- **DATA TO USE**
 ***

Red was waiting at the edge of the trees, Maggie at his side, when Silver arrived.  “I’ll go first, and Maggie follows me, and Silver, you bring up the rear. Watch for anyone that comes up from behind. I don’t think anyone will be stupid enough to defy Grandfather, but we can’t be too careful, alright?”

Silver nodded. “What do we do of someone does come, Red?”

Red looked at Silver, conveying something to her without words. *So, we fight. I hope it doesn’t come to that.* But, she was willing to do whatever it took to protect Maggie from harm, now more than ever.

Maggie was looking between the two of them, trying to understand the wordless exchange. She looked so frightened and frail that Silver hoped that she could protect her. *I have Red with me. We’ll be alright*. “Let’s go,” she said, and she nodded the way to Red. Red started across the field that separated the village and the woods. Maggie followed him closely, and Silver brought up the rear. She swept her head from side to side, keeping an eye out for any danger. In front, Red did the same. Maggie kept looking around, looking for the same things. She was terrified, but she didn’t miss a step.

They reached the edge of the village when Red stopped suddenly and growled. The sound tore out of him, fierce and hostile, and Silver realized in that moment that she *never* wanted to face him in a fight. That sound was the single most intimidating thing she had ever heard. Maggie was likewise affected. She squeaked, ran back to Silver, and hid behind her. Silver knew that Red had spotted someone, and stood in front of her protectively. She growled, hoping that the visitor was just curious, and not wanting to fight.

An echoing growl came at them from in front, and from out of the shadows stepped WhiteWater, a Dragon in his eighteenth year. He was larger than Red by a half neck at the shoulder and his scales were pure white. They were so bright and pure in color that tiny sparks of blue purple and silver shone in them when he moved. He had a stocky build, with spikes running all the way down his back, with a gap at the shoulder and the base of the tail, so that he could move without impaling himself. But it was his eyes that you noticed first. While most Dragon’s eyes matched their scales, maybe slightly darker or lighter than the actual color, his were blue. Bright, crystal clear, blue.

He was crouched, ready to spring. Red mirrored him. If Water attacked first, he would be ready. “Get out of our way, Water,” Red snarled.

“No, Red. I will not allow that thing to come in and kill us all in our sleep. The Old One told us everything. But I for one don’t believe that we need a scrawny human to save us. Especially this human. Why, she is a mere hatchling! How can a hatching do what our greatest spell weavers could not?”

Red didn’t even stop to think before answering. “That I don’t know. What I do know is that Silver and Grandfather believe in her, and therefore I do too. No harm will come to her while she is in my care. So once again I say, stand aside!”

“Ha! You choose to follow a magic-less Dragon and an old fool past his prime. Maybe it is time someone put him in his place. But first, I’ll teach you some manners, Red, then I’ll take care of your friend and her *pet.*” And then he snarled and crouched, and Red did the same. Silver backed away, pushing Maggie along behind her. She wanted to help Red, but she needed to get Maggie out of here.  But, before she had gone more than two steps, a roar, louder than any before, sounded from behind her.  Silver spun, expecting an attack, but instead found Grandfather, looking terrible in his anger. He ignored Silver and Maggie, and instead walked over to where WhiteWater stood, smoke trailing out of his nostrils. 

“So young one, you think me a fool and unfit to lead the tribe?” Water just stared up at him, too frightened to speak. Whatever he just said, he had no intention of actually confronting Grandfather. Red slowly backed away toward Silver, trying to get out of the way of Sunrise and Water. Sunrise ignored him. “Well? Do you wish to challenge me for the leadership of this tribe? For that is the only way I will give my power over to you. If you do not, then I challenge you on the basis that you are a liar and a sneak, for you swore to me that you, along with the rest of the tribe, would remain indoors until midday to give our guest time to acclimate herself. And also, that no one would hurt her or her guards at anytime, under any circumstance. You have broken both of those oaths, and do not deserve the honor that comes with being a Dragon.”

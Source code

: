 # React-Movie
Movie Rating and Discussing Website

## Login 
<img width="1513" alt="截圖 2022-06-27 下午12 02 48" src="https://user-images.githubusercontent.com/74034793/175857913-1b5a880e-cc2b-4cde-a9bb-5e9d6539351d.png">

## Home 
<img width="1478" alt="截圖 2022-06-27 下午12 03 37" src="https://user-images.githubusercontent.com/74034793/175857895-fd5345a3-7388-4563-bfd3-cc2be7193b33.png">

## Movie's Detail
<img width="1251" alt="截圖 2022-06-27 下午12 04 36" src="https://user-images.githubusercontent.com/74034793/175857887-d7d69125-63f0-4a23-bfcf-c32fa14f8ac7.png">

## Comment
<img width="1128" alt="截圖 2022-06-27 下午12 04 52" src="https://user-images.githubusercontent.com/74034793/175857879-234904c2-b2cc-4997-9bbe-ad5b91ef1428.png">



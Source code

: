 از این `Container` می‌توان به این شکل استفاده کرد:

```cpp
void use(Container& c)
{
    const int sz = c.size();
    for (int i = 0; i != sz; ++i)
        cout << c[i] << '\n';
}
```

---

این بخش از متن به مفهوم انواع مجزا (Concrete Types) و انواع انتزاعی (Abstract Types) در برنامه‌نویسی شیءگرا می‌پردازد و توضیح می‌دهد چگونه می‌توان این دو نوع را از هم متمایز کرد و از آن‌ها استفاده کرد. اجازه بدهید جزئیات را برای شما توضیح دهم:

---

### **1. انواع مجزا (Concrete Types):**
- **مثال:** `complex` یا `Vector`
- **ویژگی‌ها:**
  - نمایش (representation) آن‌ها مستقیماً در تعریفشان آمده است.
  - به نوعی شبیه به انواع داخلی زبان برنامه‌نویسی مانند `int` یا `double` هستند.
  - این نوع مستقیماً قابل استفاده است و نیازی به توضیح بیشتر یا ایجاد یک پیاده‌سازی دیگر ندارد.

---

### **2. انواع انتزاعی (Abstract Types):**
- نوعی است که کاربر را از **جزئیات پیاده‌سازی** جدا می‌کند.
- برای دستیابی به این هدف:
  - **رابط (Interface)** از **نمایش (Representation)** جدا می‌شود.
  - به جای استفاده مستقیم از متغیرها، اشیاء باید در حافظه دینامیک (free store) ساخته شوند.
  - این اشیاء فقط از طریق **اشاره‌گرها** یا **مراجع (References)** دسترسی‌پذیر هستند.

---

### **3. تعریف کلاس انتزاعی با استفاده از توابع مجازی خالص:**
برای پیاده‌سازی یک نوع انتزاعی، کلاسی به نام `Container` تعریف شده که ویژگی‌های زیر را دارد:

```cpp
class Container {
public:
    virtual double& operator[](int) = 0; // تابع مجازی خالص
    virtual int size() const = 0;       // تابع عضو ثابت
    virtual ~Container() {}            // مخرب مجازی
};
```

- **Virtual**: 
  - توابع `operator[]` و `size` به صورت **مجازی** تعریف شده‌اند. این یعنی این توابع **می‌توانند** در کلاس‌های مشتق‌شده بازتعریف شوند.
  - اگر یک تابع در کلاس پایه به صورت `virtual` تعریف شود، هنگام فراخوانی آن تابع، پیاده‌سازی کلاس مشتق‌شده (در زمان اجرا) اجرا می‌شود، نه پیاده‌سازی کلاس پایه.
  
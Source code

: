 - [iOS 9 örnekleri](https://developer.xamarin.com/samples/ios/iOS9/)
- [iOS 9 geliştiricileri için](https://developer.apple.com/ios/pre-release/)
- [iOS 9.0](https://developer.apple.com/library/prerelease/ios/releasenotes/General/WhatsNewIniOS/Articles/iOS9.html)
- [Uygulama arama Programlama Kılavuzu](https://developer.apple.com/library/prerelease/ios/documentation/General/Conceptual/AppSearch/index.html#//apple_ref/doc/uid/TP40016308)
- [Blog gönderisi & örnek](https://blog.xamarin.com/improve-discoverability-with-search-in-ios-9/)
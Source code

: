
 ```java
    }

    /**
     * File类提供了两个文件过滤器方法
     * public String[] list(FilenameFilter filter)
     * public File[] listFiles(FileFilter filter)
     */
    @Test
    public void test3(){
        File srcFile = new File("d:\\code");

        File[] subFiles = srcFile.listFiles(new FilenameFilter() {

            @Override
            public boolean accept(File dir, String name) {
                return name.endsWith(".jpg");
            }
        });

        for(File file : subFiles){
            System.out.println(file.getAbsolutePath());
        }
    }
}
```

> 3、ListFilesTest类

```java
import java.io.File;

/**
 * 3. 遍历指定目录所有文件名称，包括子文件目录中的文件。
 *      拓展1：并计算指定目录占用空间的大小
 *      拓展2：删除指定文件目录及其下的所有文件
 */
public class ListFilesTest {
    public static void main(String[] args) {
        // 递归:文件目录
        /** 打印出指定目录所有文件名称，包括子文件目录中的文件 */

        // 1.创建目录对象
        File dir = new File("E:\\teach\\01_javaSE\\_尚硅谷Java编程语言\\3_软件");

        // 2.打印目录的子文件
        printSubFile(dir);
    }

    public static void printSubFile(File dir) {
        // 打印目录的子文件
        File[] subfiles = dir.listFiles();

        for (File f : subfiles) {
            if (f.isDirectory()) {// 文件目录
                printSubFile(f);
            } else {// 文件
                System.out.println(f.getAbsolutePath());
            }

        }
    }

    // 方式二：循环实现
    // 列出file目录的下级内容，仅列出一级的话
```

- **TASK DESCRIPTION**
Everything from the first line of the data through the line holding "Maggie was looking" should be output exactly, and no other lines.

- **EXPECTED OUTPUT**
 ***

Red was waiting at the edge of the trees, Maggie at his side, when Silver arrived.  “I’ll go first, and Maggie follows me, and Silver, you bring up the rear. Watch for anyone that comes up from behind. I don’t think anyone will be stupid enough to defy Grandfather, but we can’t be too careful, alright?”

Silver nodded. “What do we do of someone does come, Red?”

Red looked at Silver, conveying something to her without words. *So, we fight. I hope it doesn’t come to that.* But, she was willing to do whatever it took to protect Maggie from harm, now more than ever.

Maggie was looking between the two of them, trying to understand the wordless exchange. She looked so frightened and frail that Silver hoped that she could protect her. *I have Red with me. We’ll be alright*. “Let’s go,” she said, and she nodded the way to Red. Red started across the field that separated the village and the woods. Maggie followed him closely, and Silver brought up the rear. She swept her head from side to side, keeping an eye out for any danger. In front, Red did the same. Maggie kept looking around, looking for the same things. She was terrified, but she didn’t miss a step.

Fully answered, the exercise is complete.